His tongue stroked, teased hers as he held her tightly against him. She angled her face, bruising his lips as he bruised hers, and shoved her fingers into the short hair at the nape of his neck, wanting more of this exquisite punishment. Not letting him escape if he wanted to.

He broke the kiss, then nuzzled the side of her face. Cold water splattered against her neck, doing little to cool the heat in her body.

His lips touched her ear. “Subbie. We need to talk.” His voice went tight, serious.

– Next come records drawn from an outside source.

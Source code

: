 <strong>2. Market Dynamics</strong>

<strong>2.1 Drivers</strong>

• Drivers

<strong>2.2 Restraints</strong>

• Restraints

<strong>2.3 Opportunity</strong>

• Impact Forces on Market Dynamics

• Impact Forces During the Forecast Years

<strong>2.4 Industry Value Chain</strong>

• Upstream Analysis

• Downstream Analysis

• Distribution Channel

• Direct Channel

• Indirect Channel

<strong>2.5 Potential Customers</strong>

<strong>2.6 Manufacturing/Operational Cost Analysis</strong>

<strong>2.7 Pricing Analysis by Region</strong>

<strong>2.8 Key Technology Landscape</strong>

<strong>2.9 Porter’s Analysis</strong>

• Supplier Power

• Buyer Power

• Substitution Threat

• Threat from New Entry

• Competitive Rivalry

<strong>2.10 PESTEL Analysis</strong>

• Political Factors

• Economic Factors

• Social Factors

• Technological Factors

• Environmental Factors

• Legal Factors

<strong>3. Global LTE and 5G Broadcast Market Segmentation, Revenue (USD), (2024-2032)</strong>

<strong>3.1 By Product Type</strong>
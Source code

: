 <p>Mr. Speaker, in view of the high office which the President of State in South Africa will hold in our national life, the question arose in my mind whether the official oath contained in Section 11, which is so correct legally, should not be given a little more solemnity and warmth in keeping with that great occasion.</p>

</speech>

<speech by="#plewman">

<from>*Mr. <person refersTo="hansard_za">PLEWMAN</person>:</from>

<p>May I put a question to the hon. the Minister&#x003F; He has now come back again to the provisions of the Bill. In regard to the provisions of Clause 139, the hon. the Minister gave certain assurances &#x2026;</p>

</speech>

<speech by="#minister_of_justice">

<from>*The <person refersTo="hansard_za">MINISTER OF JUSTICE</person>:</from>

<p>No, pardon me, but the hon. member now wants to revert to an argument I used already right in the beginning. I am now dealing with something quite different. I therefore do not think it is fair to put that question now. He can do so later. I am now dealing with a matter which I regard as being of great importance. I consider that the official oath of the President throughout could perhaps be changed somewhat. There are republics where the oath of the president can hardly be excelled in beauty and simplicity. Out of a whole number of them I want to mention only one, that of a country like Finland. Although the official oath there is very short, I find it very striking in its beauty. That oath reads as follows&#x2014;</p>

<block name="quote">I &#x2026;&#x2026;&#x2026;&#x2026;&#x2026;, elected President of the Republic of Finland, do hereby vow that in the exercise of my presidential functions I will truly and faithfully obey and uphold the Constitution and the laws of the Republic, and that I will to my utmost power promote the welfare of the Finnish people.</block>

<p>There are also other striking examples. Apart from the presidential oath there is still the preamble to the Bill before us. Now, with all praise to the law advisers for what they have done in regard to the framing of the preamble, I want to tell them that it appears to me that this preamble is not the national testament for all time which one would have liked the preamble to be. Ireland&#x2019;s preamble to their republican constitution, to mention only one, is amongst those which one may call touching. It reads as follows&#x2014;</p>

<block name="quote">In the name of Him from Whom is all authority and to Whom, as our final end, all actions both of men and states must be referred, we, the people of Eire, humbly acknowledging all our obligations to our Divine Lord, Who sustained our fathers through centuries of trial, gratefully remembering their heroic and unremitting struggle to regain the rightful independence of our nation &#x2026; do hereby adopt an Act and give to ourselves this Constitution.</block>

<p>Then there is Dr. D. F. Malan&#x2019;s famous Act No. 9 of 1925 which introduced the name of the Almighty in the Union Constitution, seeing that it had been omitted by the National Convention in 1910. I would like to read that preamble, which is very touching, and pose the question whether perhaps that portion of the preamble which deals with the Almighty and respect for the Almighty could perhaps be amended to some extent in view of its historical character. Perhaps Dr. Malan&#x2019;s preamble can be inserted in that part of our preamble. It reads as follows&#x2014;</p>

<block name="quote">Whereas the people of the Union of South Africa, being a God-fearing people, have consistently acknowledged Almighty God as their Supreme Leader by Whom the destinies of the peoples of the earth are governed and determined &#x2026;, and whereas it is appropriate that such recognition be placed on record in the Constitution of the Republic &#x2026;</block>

She could feel the rapid rise and fall of his chest. He was breathing hard. So was she.

He stepped back slightly. She straightened, her wet hands sliding to his equally as wet shoulders.

Subbie. He was putting distance between them, and not just physically. But she wasn't yet ready to let him go.

“This is the damnably worst timing,” he said, beads of water dotting his eyebrows and dark lashes, streaking down his face. “I have no right to—”

“How bad is the damage?” She cut him off, heart pounding now for a different reason. She didn't want to hear about his rights. She definitely didn't want to hear his apologies.

“To my sanity? That's shredded.” He barked out a short, mirthless laugh and took another step back. Her hands fell from his shoulders.

“Damage to the bridge?” he continued, twisting slightly. He reached for his cane, which lay in a growing puddle on the ready-room table. “The fire was confined to Decks One and Two. For once, the damned layout of this bucket worked in our favor. I don't know if we've lost any main bridge systems, though. I probably should be checking that right now.” He ran one hand over his face, and for a moment she was sure he was going to turn for the corridor, head to the bridge. Instead, he studied her through the cascading water for a heartbeat. Two.